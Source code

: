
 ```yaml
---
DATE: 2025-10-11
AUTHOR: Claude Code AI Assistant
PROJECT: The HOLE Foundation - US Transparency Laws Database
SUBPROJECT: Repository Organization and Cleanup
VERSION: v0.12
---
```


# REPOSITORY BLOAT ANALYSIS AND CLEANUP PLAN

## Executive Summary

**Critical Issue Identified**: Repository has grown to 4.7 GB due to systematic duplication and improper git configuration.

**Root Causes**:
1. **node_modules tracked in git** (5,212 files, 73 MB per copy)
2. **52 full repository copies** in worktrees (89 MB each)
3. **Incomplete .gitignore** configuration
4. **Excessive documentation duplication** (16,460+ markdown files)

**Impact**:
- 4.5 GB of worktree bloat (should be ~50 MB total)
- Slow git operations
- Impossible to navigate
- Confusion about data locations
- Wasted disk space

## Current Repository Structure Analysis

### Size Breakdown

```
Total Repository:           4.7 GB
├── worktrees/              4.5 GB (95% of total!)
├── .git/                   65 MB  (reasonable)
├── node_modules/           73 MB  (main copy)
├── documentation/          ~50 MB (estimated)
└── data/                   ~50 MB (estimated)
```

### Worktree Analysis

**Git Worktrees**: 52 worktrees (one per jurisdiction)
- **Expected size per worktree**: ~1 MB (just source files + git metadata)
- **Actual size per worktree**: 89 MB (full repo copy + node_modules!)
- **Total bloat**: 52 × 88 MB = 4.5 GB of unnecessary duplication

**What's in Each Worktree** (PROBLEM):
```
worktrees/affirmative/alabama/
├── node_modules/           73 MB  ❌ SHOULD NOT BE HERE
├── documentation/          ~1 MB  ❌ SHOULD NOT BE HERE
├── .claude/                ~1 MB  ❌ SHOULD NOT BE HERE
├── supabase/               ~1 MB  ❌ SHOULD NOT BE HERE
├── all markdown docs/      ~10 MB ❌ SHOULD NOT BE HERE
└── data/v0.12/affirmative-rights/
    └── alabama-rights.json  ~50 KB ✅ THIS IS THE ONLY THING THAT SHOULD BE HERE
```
************
Exercise description — What is wanted is the full set of entries above, reproduced exactly.

Solution to this task —
Source code

:
 ```yaml
---
DATE: 2025-10-11
AUTHOR: Claude Code AI Assistant
PROJECT: The HOLE Foundation - US Transparency Laws Database
SUBPROJECT: Repository Organization and Cleanup
VERSION: v0.12
---
```


# REPOSITORY BLOAT ANALYSIS AND CLEANUP PLAN

## Executive Summary

**Critical Issue Identified**: Repository has grown to 4.7 GB due to systematic duplication and improper git configuration.

**Root Causes**:
1. **node_modules tracked in git** (5,212 files, 73 MB per copy)
2. **52 full repository copies** in worktrees (89 MB each)
3. **Incomplete .gitignore** configuration
4. **Excessive documentation duplication** (16,460+ markdown files)

**Impact**:
- 4.5 GB of worktree bloat (should be ~50 MB total)
- Slow git operations
- Impossible to navigate
- Confusion about data locations
- Wasted disk space

## Current Repository Structure Analysis

### Size Breakdown

```
Total Repository:           4.7 GB
├── worktrees/              4.5 GB (95% of total!)
├── .git/                   65 MB  (reasonable)
├── node_modules/           73 MB  (main copy)
├── documentation/          ~50 MB (estimated)
└── data/                   ~50 MB (estimated)
```

### Worktree Analysis

**Git Worktrees**: 52 worktrees (one per jurisdiction)
- **Expected size per worktree**: ~1 MB (just source files + git metadata)
- **Actual size per worktree**: 89 MB (full repo copy + node_modules!)
- **Total bloat**: 52 × 88 MB = 4.5 GB of unnecessary duplication

**What's in Each Worktree** (PROBLEM):
```
worktrees/affirmative/alabama/
├── node_modules/           73 MB  ❌ SHOULD NOT BE HERE
├── documentation/          ~1 MB  ❌ SHOULD NOT BE HERE
├── .claude/                ~1 MB  ❌ SHOULD NOT BE HERE
├── supabase/               ~1 MB  ❌ SHOULD NOT BE HERE
├── all markdown docs/      ~10 MB ❌ SHOULD NOT BE HERE
└── data/v0.12/affirmative-rights/
    └── alabama-rights.json  ~50 KB ✅ THIS IS THE ONLY THING THAT SHOULD BE HERE
```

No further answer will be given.